Assignment →
Return only the stretch of the material below that begins with the line containing "date: 2009-05-21 13:21:34" and ends with the line containing "title: Calling All Innovators | Forum Nokia", exactly; both of those lines belong to it.

Data for this task →

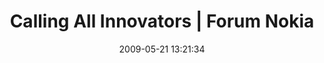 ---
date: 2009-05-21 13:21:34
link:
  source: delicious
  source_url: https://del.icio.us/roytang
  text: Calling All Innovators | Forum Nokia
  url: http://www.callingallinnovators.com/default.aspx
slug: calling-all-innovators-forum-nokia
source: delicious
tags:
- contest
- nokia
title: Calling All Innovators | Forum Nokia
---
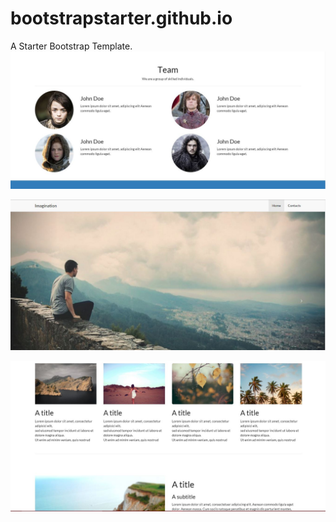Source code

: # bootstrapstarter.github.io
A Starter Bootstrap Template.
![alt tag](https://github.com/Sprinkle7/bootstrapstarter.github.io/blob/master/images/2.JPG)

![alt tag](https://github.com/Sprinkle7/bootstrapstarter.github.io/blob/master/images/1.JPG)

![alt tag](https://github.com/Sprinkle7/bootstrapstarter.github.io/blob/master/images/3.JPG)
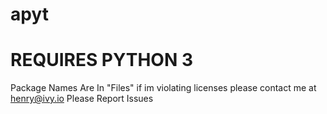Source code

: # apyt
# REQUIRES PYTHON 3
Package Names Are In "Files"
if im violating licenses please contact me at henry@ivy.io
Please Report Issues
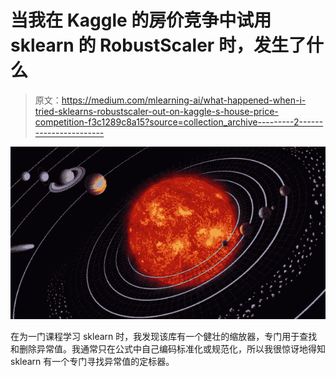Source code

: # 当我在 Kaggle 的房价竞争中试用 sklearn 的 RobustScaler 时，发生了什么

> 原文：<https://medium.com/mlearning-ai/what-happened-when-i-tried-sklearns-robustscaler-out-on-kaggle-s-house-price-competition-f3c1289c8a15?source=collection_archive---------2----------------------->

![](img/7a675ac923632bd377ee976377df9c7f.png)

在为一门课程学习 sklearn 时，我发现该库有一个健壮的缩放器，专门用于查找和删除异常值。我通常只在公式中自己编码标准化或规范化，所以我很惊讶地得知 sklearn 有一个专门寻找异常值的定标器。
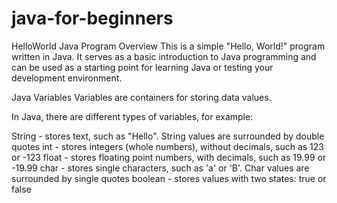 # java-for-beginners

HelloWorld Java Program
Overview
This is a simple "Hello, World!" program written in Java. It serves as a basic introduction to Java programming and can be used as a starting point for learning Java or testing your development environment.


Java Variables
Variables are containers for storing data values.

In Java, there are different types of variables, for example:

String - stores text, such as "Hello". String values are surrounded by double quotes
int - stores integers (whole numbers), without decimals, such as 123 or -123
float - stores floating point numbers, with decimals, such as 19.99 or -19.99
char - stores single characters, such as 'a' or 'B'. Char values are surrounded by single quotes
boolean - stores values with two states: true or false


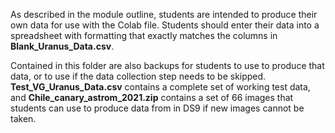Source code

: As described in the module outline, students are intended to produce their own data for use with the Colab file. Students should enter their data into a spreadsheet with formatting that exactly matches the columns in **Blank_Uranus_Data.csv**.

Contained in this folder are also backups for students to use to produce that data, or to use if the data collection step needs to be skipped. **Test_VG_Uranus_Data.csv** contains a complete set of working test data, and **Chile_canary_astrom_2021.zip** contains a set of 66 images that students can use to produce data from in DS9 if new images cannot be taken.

Answer to this task →
date: 2009-05-21 13:21:34
link:
  source: delicious
  source_url: https://del.icio.us/roytang
  text: Calling All Innovators | Forum Nokia
  url: http://www.callingallinnovators.com/default.aspx
slug: calling-all-innovators-forum-nokia
source: delicious
tags:
- contest
- nokia
title: Calling All Innovators | Forum Nokia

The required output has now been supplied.